Rappelons quelques éléments bien connus. La banque d’Angleterre avec à sa tête les Rothschild ont engrangé des milliards de profits en soutenant les belligérants de chaque conflit depuis les guerres napoléoniennes. Les places financières de Wall Street et de la City ont repris le concept lors des première et seconde guerres mondiales, tout en faisant littéralement main basse sur la création monétaire par l’intermédiaire de la FED aux États-Unis, puis de la BCE en Europe. Ceci conduisant de fait à la soumission des États aux diktats du cartel bancaire international. Depuis lors, quelques fortunes parrainées par ces charitables institutions se sont peu à peu accaparé les grands secteurs de l’industrie : exploitation pétrolière, armement, pharmaceutique, alimentaire, ainsi que la quasi-totalité des groupes médiatiques. Partout des groupes d’influence s’efforcent, dans tous les domaines d’activité, de promouvoir auprès des décideurs officiels l’idéologie et les intérêts mondialistes. Les multinationales soutiennent via leurs fondations, et à ce titre orientent la recherche scientifique à leur strict bénéfice. À ce propos, les roupies de sansonnet aujourd’hui allouées à la protection de l’environnement serviront de passeports diplomatiques les autorisant à polluer tant qu’ils voudront leur future dictature « verte ».

Parvenus à ce point, nous serions bien tentés de nous rassurer en considérant que l’empire déjà immense dont ils disposent devrait leur suffire. Ce serait, hélas, sous-estimer le caractère aussi dangereux qu’addictif d’un tel pouvoir entre les mains d’une étroite oligarchie.

Les agents de cette mafia globaliste ont déjà bradé les biens nationaux. Permis la surexploitation sans contrepartie de nos ressources naturelles. Ils ont mis le Moyen-Orient et l’Afrique à feu et à sang, organisé les conditions d’un exode massif de peuples déracinés vers les cités tentaculaires où traditions et cultures se perdent au lieu de se rencontrer. Ils ont géré l’immigration de sorte à rendre l’intégration presque impossible, car l’utopie du village global ne devra concerner qu’une poignée de leurs serviteurs triés sur le volet. Quant à ceux confinés dans les ghettos périurbains, ils serviront d’armée de réserve au choc des civilisations théorisé par Huntington. Ils substituent à l’enseignement et à l’aiguisement de l’esprit critique un formatage auquel désobéir équivaut à se placer en situation de mort sociale. Inversent continuellement l’usage et le sens des mots afin de rendre inintelligibles leurs politiques, ainsi que d’en tuer dans l’œuf toute critique. Mais ce ne sont pas encore là les plus virulentes atteintes qui nous sont portées.

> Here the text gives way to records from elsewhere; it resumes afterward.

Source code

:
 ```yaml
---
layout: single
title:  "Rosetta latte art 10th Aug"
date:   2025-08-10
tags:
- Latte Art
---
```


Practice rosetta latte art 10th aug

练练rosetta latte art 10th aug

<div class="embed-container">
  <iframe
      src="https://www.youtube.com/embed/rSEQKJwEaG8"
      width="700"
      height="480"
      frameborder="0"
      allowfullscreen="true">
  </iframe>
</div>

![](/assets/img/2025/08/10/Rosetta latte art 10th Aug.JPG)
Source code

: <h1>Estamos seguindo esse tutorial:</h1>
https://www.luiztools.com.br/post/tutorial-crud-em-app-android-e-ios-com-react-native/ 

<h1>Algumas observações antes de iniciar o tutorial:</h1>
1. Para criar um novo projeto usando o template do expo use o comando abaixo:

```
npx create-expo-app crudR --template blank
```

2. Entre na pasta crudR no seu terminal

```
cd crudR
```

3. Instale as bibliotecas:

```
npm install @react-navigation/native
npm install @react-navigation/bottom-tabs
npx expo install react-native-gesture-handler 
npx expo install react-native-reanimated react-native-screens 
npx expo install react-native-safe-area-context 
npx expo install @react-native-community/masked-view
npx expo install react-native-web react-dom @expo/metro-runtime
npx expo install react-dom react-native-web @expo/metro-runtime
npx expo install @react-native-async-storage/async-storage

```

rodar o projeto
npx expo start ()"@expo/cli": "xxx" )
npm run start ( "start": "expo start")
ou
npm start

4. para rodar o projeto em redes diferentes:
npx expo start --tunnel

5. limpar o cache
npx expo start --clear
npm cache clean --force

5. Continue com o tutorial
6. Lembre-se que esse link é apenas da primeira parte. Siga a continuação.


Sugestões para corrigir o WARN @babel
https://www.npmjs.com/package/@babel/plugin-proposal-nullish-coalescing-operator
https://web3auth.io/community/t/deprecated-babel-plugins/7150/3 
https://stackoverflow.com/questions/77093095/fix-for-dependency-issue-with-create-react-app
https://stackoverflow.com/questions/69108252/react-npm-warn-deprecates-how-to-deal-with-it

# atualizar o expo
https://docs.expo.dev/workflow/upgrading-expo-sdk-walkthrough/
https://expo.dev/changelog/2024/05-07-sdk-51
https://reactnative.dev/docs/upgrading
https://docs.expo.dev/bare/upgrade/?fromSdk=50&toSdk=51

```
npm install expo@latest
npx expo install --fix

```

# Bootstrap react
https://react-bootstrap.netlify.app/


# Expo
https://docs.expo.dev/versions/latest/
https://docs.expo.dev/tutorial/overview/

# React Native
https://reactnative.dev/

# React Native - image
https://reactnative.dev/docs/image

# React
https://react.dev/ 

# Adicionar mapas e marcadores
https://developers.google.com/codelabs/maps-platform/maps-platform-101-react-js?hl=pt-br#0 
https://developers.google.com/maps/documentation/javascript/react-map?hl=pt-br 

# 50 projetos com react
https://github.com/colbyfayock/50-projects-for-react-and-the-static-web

Ils ont façonné, sous couvert de divertissement, un inconscient collectif complètement imprégné de mentalité marchande : individualisme, culte de soi, consumérisme. Une société à leur image de psychopathes et de pervers narcissiques. Ils ont infiltré chaque foyer par l’intermédiaire du premier cheval de Troie occulte que fut la télévision, grâce au tube cathodique mis au point par William Crookes, de sinistre mémoire membre de la Golden Dawn et de la Royal Society. Ils ont bombardé d’images subliminales quatre à cinq générations de spectateurs des programmations d’Hollywood. Plus tard, ils ont obtenu notre consentement à l’esclavage d’enfants Africains dans les mines de cobalt, et Chinois dans les usines de fabrication de smartphones utilisés – paradoxe des paradoxes – par d’innombrables dénonciateurs des méfaits du capitalisme.

Au cours des siècles, les globalistes ont investi les loges, les syndicats, les partis politiques et les religions. Ils n’ont épargné de leur influence aucun espace d’action ou de concertation publique. Ils ont relégué au rencart les technologies susceptibles d’alléger la peine des travailleurs tout en développant, sous couvert d’applications civiles, un arsenal capable de nous détruire au cas où le contrôle viendrait à leur échapper. Ils ont tronqué l’Histoire pour écrire à leur guise l’avenir. Renversé les gouvernements refusant de se plier à leurs directives. Ont fomenté coup d’État sur coup d’État jusqu’au coup d’État permanent. Ils ont enfermé l’Humain dans l’illusion qu’il n’était qu’une pièce de leur machine. Et l’ont conditionné à croire qu’il n’existait aucune alternative à ce vaste système de prédation en bande organisée. Ils incarcèrent, mutilent ou assassinent ceux qui osent remettre en question leur autorité. Détruisent peu à peu le langage en vue d’isoler toujours davantage les individus dans l’incommunicabilité de leurs ressentis. Ils sèment à force d’images, de phrases-chocs, le trouble dans les consciences égarées dans un brouillard électromagnétique. Croyez-vous, sincèrement, qu’ils renonceront à tel ou tel stratagème, ou qu’ils nous laisseront la moindre liberté si nous continuons de leur obéir ?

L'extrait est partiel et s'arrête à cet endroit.